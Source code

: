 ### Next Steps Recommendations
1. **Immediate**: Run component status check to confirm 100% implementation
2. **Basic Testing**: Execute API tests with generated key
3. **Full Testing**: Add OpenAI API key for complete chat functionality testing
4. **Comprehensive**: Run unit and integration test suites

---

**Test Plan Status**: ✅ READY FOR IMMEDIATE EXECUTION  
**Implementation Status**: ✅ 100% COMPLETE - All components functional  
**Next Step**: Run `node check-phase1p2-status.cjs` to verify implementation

==

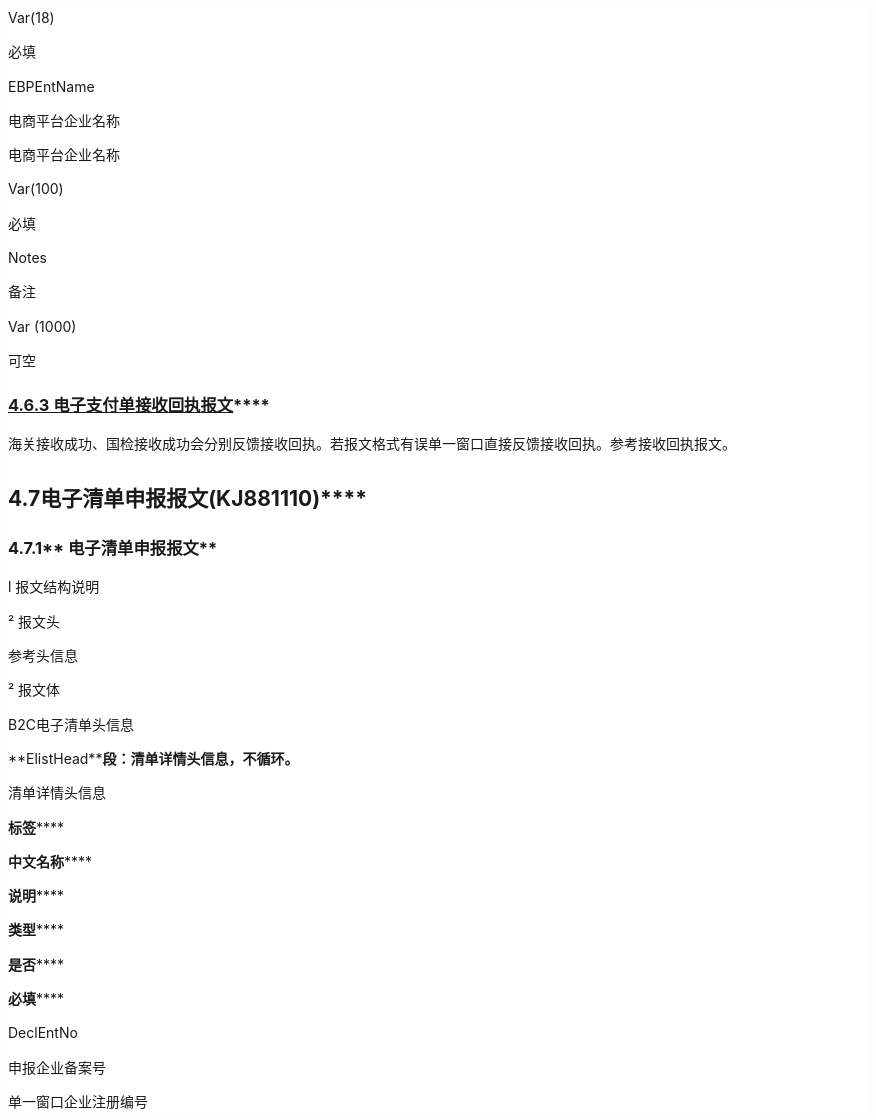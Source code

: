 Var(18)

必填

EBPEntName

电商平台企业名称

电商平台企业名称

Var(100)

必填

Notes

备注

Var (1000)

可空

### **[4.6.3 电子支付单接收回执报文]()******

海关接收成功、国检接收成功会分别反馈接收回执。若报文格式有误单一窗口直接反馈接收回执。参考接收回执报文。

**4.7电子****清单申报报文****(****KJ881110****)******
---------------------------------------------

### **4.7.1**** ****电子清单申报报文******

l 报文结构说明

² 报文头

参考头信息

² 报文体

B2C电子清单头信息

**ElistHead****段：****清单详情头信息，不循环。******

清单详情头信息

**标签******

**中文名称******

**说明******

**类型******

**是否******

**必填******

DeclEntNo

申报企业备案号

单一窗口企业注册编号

**What to do:**
All that is wanted is an exact copy of the lines above from the one with "Next Steps Recommendations" through the one with "to verify implementation", with both ends included.

**Answer to this exercise:**
: ### Next Steps Recommendations
1. **Immediate**: Run component status check to confirm 100% implementation
2. **Basic Testing**: Execute API tests with generated key
3. **Full Testing**: Add OpenAI API key for complete chat functionality testing
4. **Comprehensive**: Run unit and integration test suites

---

**Test Plan Status**: ✅ READY FOR IMMEDIATE EXECUTION  
**Implementation Status**: ✅ 100% COMPLETE - All components functional  
**Next Step**: Run `node check-phase1p2-status.cjs` to verify implementation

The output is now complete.